> PROBLEM TO WORK ON
Check each line of the data for "recognized", then give the number of lines that have it, without any other words.

> SOURCE MATERIAL

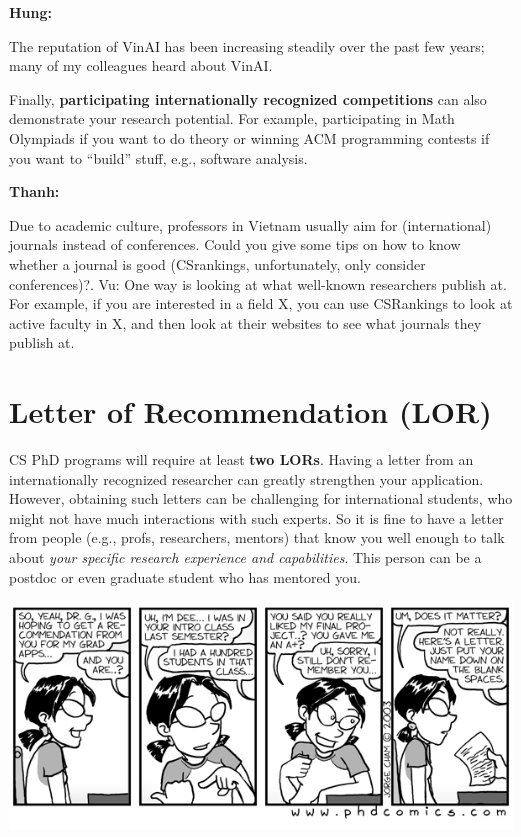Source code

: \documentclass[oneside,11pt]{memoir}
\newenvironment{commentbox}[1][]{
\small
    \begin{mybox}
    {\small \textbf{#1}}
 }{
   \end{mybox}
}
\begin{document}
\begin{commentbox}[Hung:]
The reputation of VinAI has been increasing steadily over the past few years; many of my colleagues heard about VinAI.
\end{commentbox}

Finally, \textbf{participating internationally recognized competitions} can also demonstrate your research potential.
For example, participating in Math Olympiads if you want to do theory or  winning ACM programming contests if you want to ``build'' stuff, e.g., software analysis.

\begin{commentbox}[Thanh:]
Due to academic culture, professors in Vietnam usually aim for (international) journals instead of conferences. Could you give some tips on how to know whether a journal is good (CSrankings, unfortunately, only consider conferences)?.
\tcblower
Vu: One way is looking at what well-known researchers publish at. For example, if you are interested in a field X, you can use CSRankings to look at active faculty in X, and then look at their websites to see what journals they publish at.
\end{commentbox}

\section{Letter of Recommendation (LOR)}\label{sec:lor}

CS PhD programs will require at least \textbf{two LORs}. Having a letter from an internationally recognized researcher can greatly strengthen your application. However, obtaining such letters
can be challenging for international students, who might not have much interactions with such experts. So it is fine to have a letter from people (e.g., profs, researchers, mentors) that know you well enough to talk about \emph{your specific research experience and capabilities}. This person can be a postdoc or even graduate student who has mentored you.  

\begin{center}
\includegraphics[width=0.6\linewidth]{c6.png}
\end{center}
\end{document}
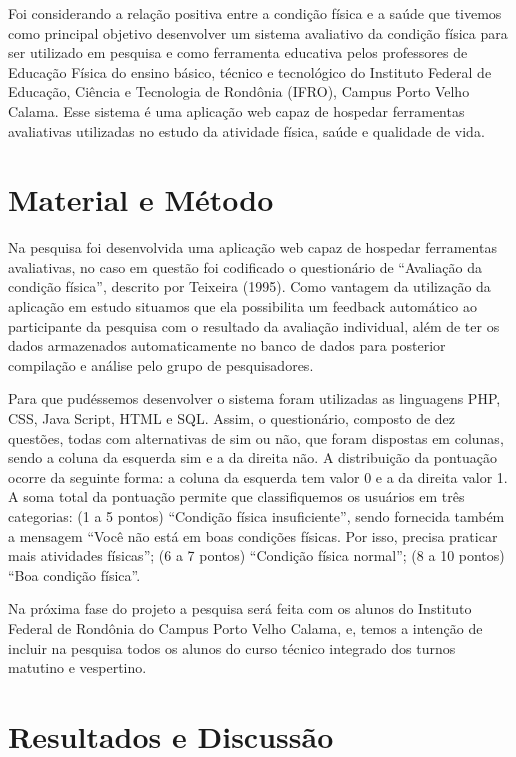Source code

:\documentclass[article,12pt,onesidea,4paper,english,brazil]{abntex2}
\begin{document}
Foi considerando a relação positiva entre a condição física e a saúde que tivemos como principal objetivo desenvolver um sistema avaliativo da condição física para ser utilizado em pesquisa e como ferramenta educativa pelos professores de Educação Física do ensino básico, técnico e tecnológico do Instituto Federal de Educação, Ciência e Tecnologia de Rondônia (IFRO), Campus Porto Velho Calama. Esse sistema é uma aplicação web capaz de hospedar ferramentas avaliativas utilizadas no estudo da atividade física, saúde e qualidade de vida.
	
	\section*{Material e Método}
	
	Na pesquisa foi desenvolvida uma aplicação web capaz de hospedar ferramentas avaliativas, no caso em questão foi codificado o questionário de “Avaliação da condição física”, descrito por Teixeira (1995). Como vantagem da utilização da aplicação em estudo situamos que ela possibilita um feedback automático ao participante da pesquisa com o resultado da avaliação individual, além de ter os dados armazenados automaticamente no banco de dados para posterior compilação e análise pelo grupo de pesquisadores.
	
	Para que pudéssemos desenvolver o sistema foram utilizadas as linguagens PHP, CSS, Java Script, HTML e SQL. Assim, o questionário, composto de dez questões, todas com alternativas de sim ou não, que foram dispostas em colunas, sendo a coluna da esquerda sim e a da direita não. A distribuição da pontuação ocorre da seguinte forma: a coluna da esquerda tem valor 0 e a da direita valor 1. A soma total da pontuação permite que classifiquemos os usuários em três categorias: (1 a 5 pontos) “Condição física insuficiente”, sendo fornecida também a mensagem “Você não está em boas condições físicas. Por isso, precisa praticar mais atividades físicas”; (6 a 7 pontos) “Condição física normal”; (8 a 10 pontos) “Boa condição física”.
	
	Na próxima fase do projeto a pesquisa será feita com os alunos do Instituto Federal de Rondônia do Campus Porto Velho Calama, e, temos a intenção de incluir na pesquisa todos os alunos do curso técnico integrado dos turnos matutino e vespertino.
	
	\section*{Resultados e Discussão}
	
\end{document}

> WRITTEN REPLY
2